Please copy every line from the following entries in which the word "github" appears.

-----

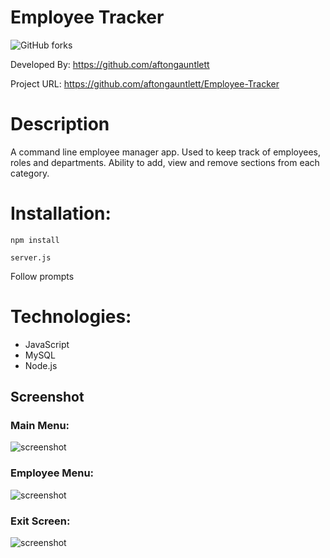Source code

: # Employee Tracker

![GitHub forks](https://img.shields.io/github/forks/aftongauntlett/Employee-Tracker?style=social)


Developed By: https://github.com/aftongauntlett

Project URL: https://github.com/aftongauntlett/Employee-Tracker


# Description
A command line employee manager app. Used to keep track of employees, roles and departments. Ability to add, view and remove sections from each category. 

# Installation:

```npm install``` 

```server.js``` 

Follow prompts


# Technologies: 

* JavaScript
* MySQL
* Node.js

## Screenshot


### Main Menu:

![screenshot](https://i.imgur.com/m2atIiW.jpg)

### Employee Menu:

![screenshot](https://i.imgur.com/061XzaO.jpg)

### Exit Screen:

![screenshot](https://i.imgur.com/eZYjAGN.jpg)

-----

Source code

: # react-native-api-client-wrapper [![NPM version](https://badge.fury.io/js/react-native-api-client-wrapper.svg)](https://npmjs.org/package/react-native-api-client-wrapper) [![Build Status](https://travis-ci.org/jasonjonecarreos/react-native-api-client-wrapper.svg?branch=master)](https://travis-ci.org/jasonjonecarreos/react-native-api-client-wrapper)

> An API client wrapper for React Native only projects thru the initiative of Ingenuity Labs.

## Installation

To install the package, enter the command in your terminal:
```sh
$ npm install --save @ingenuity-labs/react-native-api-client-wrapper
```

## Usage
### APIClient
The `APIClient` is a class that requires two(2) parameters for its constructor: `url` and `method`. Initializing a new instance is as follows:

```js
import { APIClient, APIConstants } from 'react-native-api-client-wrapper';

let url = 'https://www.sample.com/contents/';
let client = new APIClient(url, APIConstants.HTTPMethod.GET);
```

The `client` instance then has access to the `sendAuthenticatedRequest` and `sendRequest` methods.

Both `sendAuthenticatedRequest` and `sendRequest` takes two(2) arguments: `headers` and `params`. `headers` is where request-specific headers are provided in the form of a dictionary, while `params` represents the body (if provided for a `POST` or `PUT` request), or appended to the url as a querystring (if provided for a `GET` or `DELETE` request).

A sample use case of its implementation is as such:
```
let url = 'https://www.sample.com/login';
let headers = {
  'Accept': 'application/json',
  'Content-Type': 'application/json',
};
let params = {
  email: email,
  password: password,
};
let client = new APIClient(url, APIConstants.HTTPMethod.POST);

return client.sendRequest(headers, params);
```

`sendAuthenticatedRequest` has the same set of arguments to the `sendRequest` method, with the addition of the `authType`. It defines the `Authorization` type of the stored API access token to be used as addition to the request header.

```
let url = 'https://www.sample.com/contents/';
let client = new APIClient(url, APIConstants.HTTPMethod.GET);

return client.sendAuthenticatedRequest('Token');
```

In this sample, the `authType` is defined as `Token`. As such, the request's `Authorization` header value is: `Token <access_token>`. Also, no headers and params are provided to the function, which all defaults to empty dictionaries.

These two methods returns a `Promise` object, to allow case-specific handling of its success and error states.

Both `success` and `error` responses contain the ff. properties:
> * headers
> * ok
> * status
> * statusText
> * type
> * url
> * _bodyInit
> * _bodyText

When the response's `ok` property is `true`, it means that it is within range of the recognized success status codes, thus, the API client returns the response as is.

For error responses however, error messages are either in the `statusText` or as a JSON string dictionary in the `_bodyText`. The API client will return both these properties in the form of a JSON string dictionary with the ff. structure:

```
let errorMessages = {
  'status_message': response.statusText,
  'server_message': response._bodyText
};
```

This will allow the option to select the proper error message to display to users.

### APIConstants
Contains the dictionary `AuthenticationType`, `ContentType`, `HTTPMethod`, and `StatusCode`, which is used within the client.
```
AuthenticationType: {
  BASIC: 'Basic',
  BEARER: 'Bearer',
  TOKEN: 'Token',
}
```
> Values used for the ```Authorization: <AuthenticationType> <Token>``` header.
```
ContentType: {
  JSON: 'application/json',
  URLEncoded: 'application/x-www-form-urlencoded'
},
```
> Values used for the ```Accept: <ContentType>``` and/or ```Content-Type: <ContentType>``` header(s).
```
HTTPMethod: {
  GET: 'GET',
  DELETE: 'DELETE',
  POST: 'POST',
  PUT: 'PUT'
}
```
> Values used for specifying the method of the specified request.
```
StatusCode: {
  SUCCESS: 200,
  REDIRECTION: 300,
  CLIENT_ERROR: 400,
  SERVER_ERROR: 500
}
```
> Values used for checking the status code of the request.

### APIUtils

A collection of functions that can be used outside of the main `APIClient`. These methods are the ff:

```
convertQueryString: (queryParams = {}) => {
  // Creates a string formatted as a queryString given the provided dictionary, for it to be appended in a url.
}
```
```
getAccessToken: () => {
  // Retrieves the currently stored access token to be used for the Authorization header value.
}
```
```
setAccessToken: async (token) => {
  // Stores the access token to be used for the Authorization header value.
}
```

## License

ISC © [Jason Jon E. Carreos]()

-----

### ANSWER TO THIS PROBLEM
![GitHub forks](https://img.shields.io/github/forks/aftongauntlett/Employee-Tracker?style=social)
Developed By: https://github.com/aftongauntlett
Project URL: https://github.com/aftongauntlett/Employee-Tracker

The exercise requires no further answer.